• [What the task asks]: The answer should consist of each line below that contains the word "method".

• [Recorded data]:
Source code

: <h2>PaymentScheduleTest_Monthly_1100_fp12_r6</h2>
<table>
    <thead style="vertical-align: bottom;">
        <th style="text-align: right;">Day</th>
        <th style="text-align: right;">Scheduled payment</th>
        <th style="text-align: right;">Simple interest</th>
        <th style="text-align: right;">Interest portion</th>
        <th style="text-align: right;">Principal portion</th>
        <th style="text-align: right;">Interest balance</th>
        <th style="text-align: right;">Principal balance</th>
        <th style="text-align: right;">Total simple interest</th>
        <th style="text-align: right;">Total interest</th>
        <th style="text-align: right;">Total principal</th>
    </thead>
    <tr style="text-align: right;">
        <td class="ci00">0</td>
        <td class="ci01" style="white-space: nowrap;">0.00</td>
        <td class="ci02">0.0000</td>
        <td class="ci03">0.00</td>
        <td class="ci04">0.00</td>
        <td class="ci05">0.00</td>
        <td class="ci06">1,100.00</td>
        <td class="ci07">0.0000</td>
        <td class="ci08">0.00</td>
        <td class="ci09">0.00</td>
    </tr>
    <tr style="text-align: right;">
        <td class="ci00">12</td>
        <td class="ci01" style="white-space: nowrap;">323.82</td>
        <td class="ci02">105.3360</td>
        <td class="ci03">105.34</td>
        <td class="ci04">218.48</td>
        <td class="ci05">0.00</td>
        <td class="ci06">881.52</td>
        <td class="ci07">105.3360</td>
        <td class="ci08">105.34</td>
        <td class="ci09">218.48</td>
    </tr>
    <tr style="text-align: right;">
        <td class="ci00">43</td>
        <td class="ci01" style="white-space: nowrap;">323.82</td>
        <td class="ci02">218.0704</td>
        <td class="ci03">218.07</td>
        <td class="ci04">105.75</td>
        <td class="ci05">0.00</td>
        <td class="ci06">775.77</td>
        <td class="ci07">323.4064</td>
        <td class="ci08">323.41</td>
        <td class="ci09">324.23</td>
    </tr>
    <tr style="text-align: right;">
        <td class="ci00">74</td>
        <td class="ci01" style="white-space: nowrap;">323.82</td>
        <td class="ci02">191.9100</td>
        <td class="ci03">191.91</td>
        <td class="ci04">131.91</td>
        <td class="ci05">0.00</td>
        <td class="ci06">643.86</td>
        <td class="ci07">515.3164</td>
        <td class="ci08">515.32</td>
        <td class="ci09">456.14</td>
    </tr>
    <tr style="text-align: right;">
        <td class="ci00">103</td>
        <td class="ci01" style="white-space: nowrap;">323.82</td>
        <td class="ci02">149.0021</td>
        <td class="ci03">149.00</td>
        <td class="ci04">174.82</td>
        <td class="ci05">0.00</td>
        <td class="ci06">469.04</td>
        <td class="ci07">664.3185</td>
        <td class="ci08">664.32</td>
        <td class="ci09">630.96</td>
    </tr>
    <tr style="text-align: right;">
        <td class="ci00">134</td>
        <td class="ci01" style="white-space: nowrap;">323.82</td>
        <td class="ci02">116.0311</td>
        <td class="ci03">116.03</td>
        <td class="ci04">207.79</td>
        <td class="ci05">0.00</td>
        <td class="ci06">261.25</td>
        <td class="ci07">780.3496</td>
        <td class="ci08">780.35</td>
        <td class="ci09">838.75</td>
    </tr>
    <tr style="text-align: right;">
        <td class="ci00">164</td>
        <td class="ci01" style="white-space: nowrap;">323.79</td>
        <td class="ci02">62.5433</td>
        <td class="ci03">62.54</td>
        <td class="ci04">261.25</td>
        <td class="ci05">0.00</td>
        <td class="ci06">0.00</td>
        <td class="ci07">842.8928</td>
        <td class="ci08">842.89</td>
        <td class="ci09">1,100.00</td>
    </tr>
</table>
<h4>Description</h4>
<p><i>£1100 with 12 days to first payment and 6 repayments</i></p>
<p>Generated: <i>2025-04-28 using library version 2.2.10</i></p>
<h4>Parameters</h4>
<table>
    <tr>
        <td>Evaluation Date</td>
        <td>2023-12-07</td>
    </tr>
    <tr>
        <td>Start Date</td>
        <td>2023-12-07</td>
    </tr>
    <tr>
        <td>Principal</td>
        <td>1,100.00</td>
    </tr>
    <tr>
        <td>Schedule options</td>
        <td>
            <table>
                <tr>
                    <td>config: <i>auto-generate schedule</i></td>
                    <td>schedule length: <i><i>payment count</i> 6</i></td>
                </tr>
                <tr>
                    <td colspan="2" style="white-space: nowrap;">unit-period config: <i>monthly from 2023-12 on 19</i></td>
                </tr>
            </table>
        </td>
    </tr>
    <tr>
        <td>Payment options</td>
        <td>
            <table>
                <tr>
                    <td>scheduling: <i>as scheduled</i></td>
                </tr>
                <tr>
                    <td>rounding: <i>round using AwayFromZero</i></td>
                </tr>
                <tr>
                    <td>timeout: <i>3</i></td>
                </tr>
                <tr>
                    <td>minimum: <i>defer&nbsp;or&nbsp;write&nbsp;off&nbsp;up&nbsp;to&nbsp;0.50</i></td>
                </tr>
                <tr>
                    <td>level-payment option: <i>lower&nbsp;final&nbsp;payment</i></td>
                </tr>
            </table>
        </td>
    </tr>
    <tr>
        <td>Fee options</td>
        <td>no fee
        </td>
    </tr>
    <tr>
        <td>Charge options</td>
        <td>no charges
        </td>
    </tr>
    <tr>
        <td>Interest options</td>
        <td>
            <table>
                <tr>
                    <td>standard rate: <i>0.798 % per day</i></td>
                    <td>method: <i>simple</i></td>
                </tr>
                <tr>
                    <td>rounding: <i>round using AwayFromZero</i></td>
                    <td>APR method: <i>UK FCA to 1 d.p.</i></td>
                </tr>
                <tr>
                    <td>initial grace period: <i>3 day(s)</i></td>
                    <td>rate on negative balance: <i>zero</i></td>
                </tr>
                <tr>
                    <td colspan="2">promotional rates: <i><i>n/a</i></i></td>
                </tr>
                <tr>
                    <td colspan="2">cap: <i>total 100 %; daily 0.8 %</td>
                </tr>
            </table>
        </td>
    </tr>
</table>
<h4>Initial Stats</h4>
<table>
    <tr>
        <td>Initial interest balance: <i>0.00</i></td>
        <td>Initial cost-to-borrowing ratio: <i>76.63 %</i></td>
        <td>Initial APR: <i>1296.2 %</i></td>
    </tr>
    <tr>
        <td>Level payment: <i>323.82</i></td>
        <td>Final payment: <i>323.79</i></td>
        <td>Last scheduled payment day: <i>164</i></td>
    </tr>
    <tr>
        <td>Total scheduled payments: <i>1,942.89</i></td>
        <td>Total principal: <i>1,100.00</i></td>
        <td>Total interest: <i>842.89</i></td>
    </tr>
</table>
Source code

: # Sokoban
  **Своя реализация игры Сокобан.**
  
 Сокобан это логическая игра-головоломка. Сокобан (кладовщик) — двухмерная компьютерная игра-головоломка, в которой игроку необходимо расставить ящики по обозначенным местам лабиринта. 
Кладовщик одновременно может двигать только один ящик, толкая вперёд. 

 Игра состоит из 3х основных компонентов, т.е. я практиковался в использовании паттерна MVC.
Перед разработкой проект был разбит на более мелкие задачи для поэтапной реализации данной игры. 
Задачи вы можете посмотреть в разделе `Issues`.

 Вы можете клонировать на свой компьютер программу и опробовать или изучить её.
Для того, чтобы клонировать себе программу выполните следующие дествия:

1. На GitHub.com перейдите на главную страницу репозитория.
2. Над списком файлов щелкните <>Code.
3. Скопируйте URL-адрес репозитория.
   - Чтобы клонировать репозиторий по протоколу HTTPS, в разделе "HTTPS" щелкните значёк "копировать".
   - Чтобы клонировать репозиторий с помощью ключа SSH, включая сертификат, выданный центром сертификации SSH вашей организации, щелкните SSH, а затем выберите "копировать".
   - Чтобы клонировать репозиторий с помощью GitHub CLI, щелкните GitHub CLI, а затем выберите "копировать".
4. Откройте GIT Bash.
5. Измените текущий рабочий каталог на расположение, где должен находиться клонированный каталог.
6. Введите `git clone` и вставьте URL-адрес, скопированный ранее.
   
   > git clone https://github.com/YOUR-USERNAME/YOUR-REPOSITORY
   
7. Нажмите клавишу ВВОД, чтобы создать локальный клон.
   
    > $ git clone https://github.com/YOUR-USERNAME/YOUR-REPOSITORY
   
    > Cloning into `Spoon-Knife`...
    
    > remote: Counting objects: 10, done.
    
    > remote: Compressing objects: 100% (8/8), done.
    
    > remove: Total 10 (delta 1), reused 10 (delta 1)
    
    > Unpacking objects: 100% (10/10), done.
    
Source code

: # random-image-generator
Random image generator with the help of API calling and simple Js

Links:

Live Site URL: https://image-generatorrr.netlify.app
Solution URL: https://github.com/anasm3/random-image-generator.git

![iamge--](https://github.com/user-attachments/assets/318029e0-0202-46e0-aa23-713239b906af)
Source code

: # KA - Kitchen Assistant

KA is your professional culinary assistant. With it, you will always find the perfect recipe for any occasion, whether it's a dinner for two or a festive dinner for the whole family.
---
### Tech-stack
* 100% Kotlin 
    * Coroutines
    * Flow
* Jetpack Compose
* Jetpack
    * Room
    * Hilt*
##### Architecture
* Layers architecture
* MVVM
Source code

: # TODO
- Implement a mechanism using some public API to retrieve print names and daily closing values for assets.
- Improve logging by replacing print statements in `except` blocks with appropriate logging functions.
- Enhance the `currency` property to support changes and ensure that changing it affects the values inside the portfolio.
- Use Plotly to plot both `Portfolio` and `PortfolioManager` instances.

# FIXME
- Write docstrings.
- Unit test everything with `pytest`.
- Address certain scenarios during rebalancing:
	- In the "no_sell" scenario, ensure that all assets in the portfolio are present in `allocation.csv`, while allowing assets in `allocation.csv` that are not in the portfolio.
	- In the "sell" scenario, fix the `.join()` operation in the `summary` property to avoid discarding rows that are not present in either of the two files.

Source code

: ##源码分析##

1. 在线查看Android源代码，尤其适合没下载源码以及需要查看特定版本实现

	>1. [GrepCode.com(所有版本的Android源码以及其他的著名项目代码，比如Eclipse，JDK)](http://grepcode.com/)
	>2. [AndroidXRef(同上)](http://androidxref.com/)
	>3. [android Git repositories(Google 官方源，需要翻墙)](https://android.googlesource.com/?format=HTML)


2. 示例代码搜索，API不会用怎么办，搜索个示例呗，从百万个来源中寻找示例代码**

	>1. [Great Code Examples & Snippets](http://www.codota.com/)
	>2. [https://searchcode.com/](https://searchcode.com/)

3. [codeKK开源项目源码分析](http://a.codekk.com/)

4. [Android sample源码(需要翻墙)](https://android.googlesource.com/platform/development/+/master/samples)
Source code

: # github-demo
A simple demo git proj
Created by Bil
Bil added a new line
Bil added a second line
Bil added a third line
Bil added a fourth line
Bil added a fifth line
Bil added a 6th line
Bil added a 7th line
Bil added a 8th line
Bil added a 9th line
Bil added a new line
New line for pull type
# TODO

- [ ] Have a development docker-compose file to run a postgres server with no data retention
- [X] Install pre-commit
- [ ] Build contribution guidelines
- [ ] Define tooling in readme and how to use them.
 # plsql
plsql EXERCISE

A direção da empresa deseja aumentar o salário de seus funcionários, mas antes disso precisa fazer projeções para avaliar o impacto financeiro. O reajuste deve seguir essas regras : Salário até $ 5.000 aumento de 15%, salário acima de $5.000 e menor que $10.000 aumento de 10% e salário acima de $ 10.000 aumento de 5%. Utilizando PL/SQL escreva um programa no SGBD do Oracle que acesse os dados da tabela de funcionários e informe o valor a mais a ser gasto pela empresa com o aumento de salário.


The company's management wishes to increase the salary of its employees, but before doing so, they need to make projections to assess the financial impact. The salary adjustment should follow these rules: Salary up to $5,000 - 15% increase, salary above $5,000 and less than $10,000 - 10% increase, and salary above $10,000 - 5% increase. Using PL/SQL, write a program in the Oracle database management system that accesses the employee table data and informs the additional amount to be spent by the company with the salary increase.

• [Exercise result]:
                    <td>method: <i>simple</i></td>
                    <td>APR method: <i>UK FCA to 1 d.p.</i></td>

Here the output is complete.